Your objective: Pick every line from the data that holds the word "circ".
::: Listed records :::
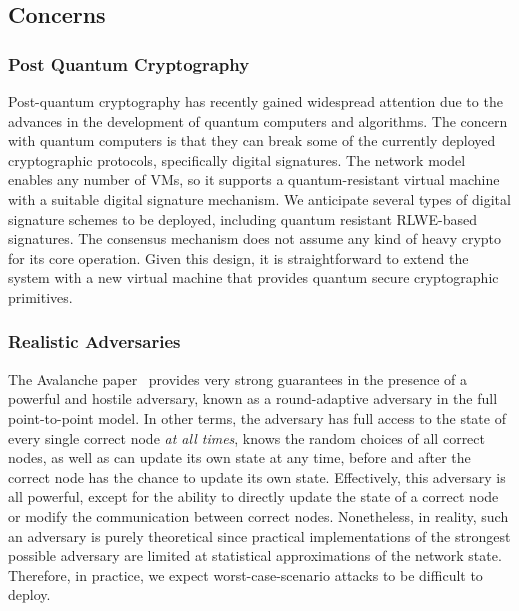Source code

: \documentclass[runningheads]{llncs}
\begin{document}
\subsection{Concerns}
\subsubsection{Post Quantum Cryptography}
Post-quantum cryptography has recently gained widespread attention due to the advances in the development of quantum computers and algorithms. The concern with quantum computers is that they can break some of the currently deployed cryptographic protocols, specifically digital signatures. 
The \AVAPlatformName{} network model enables any number of VMs, so it supports a quantum-resistant virtual machine with a suitable digital signature mechanism. We anticipate several types of digital signature schemes to be deployed, including quantum resistant RLWE-based signatures. The consensus mechanism does not assume any kind of heavy crypto for its core operation. Given this design, it is straightforward to extend the system with a new virtual machine that provides quantum secure cryptographic primitives.

\subsubsection{Realistic Adversaries}
The Avalanche paper~\cite{avalanche} provides very strong guarantees in the presence of a powerful and hostile adversary, known as a round-adaptive adversary in the full point-to-point model. 
In other terms, the adversary has full access to the state of every single correct node \emph{at all times}, knows the random choices of all correct nodes, as well as can update its own state at any time, before and after the correct node has the chance to update its own state. 
Effectively, this adversary is all powerful, except for the ability to directly update the state of a correct node or modify the communication between correct nodes. 
Nonetheless, in reality, such an adversary is purely theoretical since practical implementations of the strongest possible adversary are limited at statistical approximations of the network state. Therefore, in practice, we expect worst-case-scenario attacks to be difficult to deploy. 
\end{document}
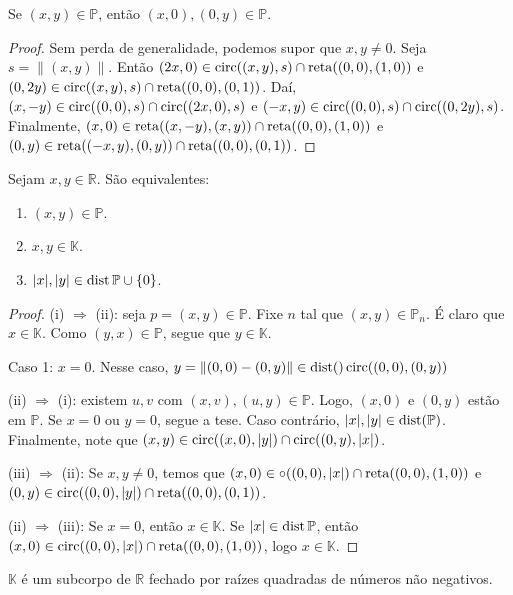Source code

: \begin{lemma}
Se $(x, y) \in \mathbb P$, então $(x, 0), (0, y) \in \mathbb P$.
\end{lemma}

\begin{proof}
Sem perda de generalidade, podemos supor que $x, y\neq 0$. Seja $s=\|(x, y)\|$.
Então $(2x, 0) \in \operatorname{circ}((x, y), s)\cap \operatorname{reta}((0, 0), (1, 0))$ e $(0, 2y) \in \operatorname{circ}((x, y), s)\cap \operatorname{reta}((0, 0), (0, 1))$.
Daí, $(x, -y)\in \operatorname{circ}((0, 0), s)\cap \operatorname{circ}((2x, 0), s)$ e $(-x, y)\in \operatorname{circ}((0, 0), s)\cap \operatorname{circ}((0, 2y), s)$.
Finalmente, $(x, 0) \in \operatorname{reta}((x, -y), (x, y))\cap \operatorname{reta}((0, 0), (1, 0))$ e $(0, y) \in \operatorname{reta}((-x, y), (0, y))\cap \operatorname{reta}((0, 0), (0, 1))$.
\end{proof}
\begin{prop}
    Sejam $x, y \in \mathbb R$. São equivalentes:
    \begin{enumerate}[label=(\roman*)]
        \item $(x, y)\in \mathbb P$.
        \item $x, y \in \mathbb K$.
        \item $|x|, |y| \in \operatorname{dist} \mathbb P\cup\{0\}$.
    \end{enumerate}
    
\end{prop}
\begin{proof}
    (i) $\Rightarrow$ (ii): seja $p=(x, y) \in \mathbb P$. Fixe $n$ tal que $(x, y)\in \mathbb P_n$. É claro que $x\in \mathbb K$. Como $(y, x)\in \mathbb P$, segue que $y \in \mathbb K$.

    Caso 1: $x=0$. Nesse caso, $y=\|(0, 0)-(0, y)\|\in \operatorname{dist}() \operatorname{circ}((0, 0), (0, y))$

    (ii) $\Rightarrow$ (i): existem $u, v$ com $(x, v), (u, y) \in \mathbb P$. Logo, $(x, 0)$ e $(0, y)$ estão em $\mathbb P$. Se $x=0$ ou $y=0$, segue a tese. Caso contrário, $|x|, |y|\in \operatorname{dist}(\mathbb P)$. Finalmente, note que $(x, y)\in \operatorname{circ}((x, 0), |y|)\cap \operatorname{circ}((0, y), |x|)$.

    (iii) $\Rightarrow$ (ii): Se $x, y\neq 0$, temos que $(x, 0) \in \circ((0, 0), |x|)\cap \operatorname{reta}((0, 0), (1, 0))$ e $(0, y) \in \operatorname{circ}((0, 0), |y|)\cap \operatorname{reta}((0, 0), (0, 1))$.

    (ii) $\Rightarrow$ (iii): Se $x=0$, então $x \in \mathbb K$. Se $|x| \in \operatorname{dist} \mathbb P$, então $(x, 0)\in \operatorname{circ}((0, 0), |x|)\cap \operatorname{reta}((0, 0), (1, 0))$, logo $x \in \mathbb K$.
\end{proof}

\begin{prop}
    $\mathbb K$ é um subcorpo de $\mathbb R$ fechado por raízes quadradas de números não negativos.
\end{prop}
:::
Solution for this task:
Então $(2x, 0) \in \operatorname{circ}((x, y), s)\cap \operatorname{reta}((0, 0), (1, 0))$ e $(0, 2y) \in \operatorname{circ}((x, y), s)\cap \operatorname{reta}((0, 0), (0, 1))$.
Daí, $(x, -y)\in \operatorname{circ}((0, 0), s)\cap \operatorname{circ}((2x, 0), s)$ e $(-x, y)\in \operatorname{circ}((0, 0), s)\cap \operatorname{circ}((0, 2y), s)$.
    Caso 1: $x=0$. Nesse caso, $y=\|(0, 0)-(0, y)\|\in \operatorname{dist}() \operatorname{circ}((0, 0), (0, y))$
    (ii) $\Rightarrow$ (i): existem $u, v$ com $(x, v), (u, y) \in \mathbb P$. Logo, $(x, 0)$ e $(0, y)$ estão em $\mathbb P$. Se $x=0$ ou $y=0$, segue a tese. Caso contrário, $|x|, |y|\in \operatorname{dist}(\mathbb P)$. Finalmente, note que $(x, y)\in \operatorname{circ}((x, 0), |y|)\cap \operatorname{circ}((0, y), |x|)$.
    (iii) $\Rightarrow$ (ii): Se $x, y\neq 0$, temos que $(x, 0) \in \circ((0, 0), |x|)\cap \operatorname{reta}((0, 0), (1, 0))$ e $(0, y) \in \operatorname{circ}((0, 0), |y|)\cap \operatorname{reta}((0, 0), (0, 1))$.
    (ii) $\Rightarrow$ (iii): Se $x=0$, então $x \in \mathbb K$. Se $|x| \in \operatorname{dist} \mathbb P$, então $(x, 0)\in \operatorname{circ}((0, 0), |x|)\cap \operatorname{reta}((0, 0), (1, 0))$, logo $x \in \mathbb K$.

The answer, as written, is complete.